Navy awards sonar processing contract to General Dynamics; readies for next phase of A-RCI

March 31, 2014
WASHINGTON, 31 March 2014. Submarine sonar experts at General Dynamics Corp. will provide rugged commercial off-the-shelf (R-COTS) computer equipment for sonar signal processing aboard the U.S. Navy's submarine fleet.
WASHINGTON, 31 March 2014. Submarine sonar experts at General Dynamics Corp. will provide rugged commercial off-the-shelf (R-COTS) computer equipment for sonar signal processing aboard the U.S. Navy's submarine fleet.
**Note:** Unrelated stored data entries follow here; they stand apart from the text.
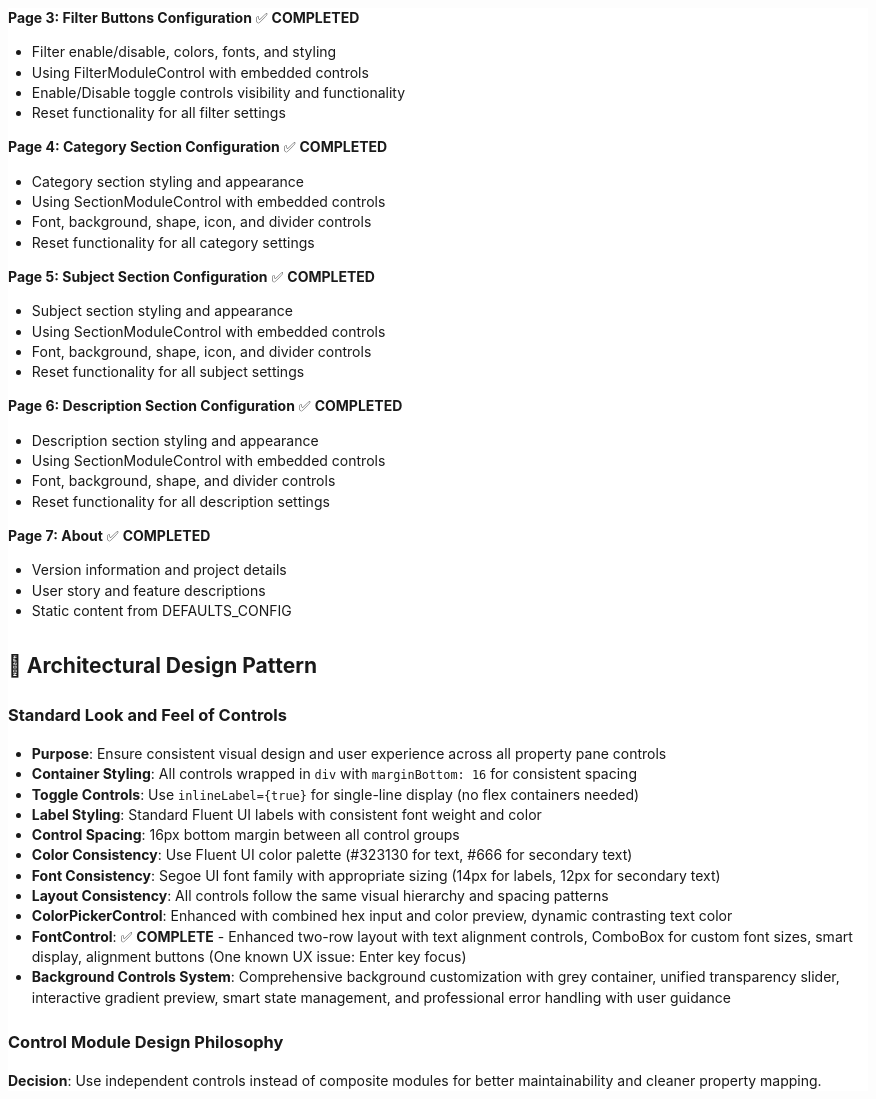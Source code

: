 **Page 3: Filter Buttons Configuration** ✅ **COMPLETED**
- Filter enable/disable, colors, fonts, and styling
- Using FilterModuleControl with embedded controls
- Enable/Disable toggle controls visibility and functionality
- Reset functionality for all filter settings

**Page 4: Category Section Configuration** ✅ **COMPLETED**
- Category section styling and appearance
- Using SectionModuleControl with embedded controls
- Font, background, shape, icon, and divider controls
- Reset functionality for all category settings

**Page 5: Subject Section Configuration** ✅ **COMPLETED**
- Subject section styling and appearance
- Using SectionModuleControl with embedded controls
- Font, background, shape, icon, and divider controls
- Reset functionality for all subject settings

**Page 6: Description Section Configuration** ✅ **COMPLETED**
- Description section styling and appearance
- Using SectionModuleControl with embedded controls
- Font, background, shape, and divider controls
- Reset functionality for all description settings

**Page 7: About** ✅ **COMPLETED**
- Version information and project details
- User story and feature descriptions
- Static content from DEFAULTS_CONFIG

## 🎯 **Architectural Design Pattern**

### **Standard Look and Feel of Controls**
- **Purpose**: Ensure consistent visual design and user experience across all property pane controls
- **Container Styling**: All controls wrapped in `div` with `marginBottom: 16` for consistent spacing
- **Toggle Controls**: Use `inlineLabel={true}` for single-line display (no flex containers needed)
- **Label Styling**: Standard Fluent UI labels with consistent font weight and color
- **Control Spacing**: 16px bottom margin between all control groups
- **Color Consistency**: Use Fluent UI color palette (#323130 for text, #666 for secondary text)
- **Font Consistency**: Segoe UI font family with appropriate sizing (14px for labels, 12px for secondary text)
- **Layout Consistency**: All controls follow the same visual hierarchy and spacing patterns
- **ColorPickerControl**: Enhanced with combined hex input and color preview, dynamic contrasting text color
- **FontControl**: ✅ **COMPLETE** - Enhanced two-row layout with text alignment controls, ComboBox for custom font sizes, smart display, alignment buttons (One known UX issue: Enter key focus)
- **Background Controls System**: Comprehensive background customization with grey container, unified transparency slider, interactive gradient preview, smart state management, and professional error handling with user guidance

### **Control Module Design Philosophy**
**Decision**: Use independent controls instead of composite modules for better maintainability and cleaner property mapping.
Officials of the Naval Sea Systems Command in Washington awarded a $10.5 million contract modification last week to the General Dynamics Advanced Information Systems segment in Pittsfield, Mass., for Multi-Purpose Processor (MPP) cabinet and Total Ship Monitoring System (TSMS) sonar processing equipment for Navy missile and attack submarines.

Both systems are part of the Navy's longtime Acoustics-Rapid COTS Insertion (A-RCI) program to integrate and improve towed array, hull array, sphere array, and sonar signal processing with R-COTS hardware and software on Ohio-class missile submarines as well as on Los Angeles-, Seawolf-, and Virginia-class fast attack submarines.

The MPP is a multi-array interface receiver that provides signal conditioning for received array signals; data processing; digital formatting of data; beam formation; and signal processing for A-RCI display data.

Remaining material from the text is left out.